### What this task involves:
Please work out the number of lines in the following material that include "manis", and reply with only that number.

─── Provided entries ───

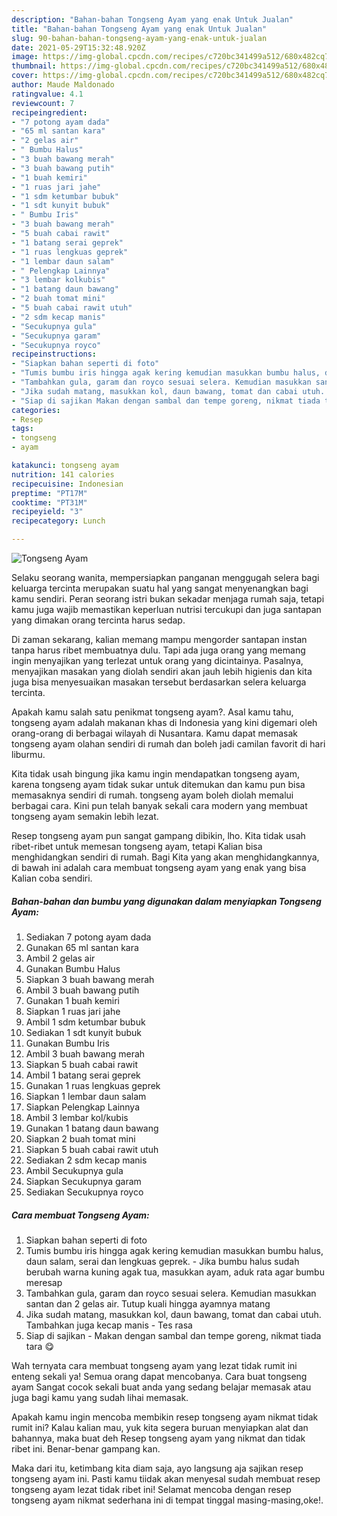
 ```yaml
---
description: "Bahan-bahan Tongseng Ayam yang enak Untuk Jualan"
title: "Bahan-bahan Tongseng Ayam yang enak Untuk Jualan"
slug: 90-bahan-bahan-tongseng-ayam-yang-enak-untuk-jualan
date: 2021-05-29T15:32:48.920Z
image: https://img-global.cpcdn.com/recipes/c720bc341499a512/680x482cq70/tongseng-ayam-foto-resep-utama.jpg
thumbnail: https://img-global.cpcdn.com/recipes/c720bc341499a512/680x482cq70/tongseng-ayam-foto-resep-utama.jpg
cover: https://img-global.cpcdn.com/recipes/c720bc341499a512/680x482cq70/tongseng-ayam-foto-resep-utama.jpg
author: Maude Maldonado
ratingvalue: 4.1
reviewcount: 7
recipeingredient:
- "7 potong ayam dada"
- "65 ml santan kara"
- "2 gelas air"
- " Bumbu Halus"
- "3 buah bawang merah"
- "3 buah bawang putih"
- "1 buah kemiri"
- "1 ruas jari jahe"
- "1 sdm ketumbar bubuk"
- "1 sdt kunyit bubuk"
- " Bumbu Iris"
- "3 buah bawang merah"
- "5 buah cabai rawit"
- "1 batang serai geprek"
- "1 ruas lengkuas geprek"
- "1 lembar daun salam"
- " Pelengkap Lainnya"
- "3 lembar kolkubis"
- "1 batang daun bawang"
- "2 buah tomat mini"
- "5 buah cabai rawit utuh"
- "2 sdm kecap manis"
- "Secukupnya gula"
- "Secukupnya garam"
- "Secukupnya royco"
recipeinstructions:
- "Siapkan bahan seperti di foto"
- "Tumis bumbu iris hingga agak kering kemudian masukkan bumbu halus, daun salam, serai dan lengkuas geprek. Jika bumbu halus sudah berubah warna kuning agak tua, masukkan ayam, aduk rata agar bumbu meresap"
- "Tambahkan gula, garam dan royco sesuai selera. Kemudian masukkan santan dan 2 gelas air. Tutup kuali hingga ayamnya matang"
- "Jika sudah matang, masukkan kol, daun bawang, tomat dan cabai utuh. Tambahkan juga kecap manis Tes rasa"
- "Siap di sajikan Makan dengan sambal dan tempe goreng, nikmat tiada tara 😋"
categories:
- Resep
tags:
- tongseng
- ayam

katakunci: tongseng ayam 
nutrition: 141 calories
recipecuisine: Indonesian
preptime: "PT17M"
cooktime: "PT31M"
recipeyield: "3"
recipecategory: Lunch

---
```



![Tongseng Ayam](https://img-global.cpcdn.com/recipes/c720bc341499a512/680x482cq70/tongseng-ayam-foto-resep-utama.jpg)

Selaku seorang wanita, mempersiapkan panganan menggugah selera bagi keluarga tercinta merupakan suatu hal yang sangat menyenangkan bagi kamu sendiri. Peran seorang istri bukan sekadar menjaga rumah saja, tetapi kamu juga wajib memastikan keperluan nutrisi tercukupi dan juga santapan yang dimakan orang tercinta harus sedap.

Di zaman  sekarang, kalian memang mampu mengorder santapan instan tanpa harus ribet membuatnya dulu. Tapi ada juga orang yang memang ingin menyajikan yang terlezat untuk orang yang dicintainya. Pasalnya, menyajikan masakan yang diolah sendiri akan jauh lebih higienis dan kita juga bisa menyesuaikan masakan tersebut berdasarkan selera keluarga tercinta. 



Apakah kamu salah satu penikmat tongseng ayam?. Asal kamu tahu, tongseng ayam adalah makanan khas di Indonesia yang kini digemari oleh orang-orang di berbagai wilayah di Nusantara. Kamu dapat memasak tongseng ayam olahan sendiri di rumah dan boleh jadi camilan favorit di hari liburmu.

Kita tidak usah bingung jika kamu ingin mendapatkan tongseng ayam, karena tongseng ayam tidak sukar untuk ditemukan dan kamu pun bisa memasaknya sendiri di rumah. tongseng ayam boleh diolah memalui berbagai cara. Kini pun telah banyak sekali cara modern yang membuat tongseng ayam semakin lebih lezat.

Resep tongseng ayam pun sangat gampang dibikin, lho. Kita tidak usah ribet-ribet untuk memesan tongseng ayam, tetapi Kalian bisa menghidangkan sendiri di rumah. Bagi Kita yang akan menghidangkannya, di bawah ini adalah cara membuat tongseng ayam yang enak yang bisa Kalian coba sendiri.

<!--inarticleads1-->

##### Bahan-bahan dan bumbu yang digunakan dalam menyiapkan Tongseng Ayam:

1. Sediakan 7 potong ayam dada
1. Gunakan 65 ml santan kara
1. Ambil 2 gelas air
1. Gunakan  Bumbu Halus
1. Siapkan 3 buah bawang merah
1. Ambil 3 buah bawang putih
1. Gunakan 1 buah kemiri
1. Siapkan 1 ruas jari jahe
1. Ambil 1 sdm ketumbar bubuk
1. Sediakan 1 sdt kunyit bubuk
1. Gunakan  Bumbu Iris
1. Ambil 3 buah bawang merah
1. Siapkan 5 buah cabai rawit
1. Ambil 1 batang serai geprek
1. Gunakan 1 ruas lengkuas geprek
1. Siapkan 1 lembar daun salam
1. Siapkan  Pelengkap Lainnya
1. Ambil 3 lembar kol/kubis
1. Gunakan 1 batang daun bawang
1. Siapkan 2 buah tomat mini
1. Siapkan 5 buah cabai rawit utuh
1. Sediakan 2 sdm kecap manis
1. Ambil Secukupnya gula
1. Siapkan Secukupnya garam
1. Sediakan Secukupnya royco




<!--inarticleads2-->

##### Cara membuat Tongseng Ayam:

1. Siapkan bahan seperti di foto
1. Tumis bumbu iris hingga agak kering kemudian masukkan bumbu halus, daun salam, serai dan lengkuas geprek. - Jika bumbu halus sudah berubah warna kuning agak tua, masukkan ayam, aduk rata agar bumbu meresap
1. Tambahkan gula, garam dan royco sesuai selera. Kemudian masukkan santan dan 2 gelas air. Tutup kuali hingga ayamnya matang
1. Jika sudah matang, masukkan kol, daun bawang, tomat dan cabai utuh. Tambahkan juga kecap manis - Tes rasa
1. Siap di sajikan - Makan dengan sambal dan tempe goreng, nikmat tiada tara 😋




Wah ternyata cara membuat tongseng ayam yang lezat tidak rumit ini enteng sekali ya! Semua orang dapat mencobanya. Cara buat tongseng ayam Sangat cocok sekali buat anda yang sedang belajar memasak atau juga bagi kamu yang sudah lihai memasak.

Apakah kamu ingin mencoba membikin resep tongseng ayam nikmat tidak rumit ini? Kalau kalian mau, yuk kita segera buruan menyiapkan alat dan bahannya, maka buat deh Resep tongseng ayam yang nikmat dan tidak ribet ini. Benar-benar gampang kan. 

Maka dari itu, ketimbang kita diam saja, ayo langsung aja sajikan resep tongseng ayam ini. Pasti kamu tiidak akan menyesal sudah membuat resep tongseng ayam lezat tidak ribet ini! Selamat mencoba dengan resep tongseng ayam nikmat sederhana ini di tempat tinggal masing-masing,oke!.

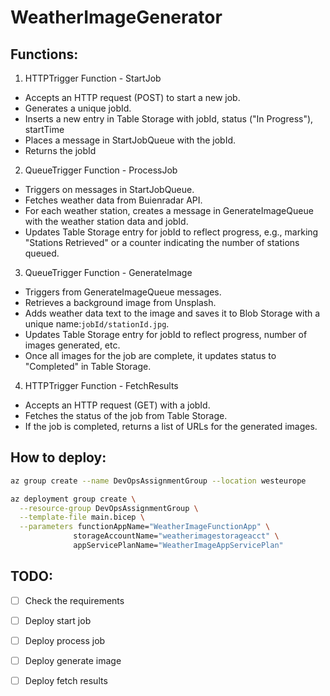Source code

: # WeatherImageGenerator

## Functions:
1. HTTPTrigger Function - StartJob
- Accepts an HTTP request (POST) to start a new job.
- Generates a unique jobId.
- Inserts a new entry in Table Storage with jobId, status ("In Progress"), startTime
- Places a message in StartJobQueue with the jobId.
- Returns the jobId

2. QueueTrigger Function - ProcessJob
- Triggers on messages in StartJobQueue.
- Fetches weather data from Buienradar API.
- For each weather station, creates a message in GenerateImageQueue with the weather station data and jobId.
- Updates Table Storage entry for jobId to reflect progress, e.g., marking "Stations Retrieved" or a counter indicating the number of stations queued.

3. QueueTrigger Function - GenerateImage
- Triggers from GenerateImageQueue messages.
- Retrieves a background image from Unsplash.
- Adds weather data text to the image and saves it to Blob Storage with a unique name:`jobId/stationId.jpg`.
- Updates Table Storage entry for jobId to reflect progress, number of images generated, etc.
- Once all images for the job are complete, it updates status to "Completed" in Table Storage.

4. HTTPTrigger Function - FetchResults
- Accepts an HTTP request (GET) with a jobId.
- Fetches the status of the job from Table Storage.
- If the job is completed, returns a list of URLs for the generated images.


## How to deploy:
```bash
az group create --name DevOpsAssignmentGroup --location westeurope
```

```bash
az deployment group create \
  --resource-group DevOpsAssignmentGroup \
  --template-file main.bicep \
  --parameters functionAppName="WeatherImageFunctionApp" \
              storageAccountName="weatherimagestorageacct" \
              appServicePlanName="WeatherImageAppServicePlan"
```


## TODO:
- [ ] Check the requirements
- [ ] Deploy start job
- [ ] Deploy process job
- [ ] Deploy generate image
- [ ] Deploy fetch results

───
─── Provided entries ───

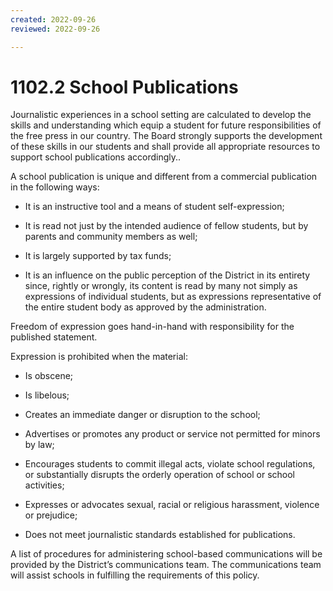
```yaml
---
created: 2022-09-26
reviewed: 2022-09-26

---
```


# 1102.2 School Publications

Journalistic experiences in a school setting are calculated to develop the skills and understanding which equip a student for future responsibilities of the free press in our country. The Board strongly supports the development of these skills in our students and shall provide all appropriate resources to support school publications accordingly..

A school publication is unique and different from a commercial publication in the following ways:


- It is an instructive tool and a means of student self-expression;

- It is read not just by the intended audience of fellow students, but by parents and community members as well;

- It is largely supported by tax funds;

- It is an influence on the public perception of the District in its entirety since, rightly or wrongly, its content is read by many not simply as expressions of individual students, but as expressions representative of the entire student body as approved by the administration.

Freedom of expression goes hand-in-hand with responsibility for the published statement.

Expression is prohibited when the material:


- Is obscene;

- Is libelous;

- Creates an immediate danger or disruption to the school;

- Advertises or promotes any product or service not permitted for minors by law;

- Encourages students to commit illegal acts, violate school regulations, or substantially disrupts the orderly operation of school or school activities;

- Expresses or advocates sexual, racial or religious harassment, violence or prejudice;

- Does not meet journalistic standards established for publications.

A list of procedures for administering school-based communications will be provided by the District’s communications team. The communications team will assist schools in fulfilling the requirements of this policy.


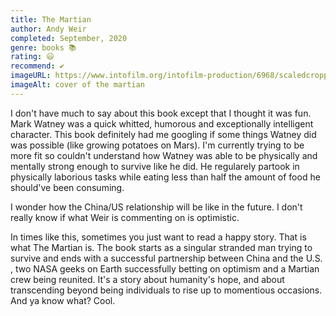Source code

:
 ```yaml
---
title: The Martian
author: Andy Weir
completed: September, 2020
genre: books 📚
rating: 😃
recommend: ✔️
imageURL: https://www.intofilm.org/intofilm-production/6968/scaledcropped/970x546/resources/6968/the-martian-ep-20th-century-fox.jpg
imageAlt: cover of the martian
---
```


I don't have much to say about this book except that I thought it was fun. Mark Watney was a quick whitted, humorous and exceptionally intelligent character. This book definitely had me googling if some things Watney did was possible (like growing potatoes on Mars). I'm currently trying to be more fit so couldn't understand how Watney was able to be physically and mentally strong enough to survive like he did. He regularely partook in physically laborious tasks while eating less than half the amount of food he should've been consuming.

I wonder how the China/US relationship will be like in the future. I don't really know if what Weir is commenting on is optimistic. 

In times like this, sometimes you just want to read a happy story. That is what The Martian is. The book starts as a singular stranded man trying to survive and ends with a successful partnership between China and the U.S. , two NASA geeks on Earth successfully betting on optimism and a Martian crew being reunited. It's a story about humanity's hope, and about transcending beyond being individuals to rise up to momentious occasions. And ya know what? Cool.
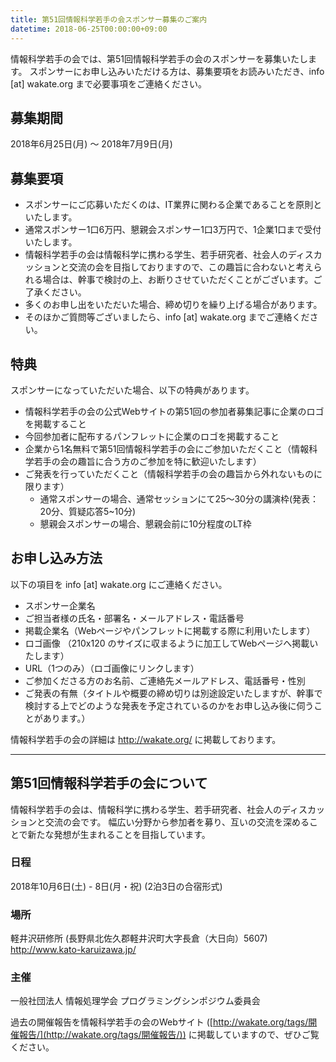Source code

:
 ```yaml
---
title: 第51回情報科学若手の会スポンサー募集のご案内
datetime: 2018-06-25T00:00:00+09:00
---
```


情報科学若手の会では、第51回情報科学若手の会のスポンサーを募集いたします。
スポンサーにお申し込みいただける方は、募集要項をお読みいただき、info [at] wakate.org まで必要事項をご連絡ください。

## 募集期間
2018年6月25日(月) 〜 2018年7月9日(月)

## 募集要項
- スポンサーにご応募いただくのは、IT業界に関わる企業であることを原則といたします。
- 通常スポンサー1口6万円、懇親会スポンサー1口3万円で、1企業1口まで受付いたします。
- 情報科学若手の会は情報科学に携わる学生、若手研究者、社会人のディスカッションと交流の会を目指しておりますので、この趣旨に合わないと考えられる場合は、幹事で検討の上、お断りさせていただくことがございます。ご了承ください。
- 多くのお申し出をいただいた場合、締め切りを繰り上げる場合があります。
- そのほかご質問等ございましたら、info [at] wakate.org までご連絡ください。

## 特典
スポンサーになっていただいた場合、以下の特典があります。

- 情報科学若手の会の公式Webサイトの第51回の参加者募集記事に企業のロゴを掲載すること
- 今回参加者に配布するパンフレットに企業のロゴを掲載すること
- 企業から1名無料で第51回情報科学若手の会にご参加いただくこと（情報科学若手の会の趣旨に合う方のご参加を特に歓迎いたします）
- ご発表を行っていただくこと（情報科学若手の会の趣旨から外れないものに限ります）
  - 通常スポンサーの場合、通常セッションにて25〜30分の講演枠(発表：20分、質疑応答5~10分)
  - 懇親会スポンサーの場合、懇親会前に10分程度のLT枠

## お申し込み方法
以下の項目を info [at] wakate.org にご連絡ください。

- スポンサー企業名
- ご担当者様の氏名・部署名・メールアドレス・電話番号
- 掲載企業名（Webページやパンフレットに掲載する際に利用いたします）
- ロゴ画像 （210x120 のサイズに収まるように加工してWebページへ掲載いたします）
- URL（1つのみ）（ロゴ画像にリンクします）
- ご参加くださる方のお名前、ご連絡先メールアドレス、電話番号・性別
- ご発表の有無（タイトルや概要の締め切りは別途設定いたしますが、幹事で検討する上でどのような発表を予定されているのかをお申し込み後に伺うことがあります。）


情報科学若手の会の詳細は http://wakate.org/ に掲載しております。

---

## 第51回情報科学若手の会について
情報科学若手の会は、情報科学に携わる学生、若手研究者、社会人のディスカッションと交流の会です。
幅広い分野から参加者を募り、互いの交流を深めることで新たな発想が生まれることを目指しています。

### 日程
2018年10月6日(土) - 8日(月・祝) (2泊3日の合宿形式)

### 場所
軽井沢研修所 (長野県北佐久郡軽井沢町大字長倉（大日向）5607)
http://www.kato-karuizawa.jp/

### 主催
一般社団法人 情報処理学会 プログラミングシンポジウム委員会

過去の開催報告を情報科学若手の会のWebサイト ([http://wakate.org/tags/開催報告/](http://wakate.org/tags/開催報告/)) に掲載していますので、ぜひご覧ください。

───
─── Provided entries ───

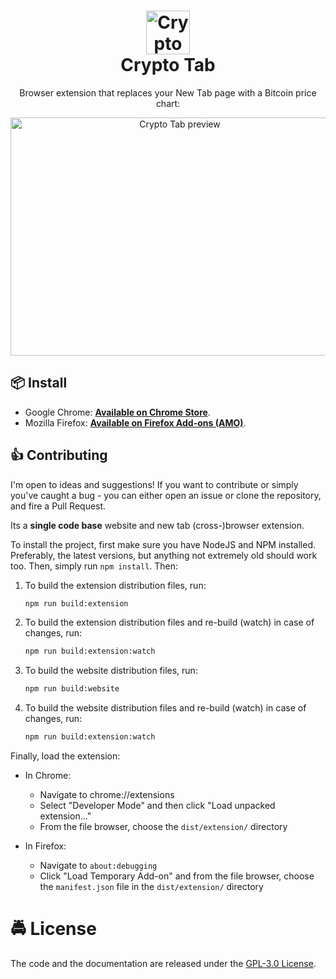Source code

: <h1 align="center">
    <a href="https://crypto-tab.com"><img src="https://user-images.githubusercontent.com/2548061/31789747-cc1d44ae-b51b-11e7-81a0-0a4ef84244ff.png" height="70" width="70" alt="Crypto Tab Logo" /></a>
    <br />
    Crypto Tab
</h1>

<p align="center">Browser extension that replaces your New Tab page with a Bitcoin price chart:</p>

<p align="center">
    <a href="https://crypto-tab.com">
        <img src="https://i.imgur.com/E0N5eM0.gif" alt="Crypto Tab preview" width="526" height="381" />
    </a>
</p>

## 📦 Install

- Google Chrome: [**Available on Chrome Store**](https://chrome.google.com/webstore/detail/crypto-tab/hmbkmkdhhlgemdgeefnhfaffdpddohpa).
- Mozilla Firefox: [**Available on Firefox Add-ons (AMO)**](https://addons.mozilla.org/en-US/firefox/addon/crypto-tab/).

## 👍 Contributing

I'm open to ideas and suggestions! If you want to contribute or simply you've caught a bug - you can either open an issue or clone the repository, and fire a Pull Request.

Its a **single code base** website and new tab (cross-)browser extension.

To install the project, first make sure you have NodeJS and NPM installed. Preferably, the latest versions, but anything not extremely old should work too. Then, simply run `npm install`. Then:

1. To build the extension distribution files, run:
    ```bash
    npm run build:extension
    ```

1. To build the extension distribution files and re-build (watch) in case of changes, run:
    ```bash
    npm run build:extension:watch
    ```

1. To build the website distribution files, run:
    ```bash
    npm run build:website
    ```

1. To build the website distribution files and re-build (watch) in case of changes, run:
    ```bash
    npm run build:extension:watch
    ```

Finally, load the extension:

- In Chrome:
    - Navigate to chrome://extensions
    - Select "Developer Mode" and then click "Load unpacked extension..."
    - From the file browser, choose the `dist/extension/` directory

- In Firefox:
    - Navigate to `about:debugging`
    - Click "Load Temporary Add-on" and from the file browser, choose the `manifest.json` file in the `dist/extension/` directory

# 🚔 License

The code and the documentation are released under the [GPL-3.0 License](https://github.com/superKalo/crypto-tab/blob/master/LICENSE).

───

### Exercise response:
4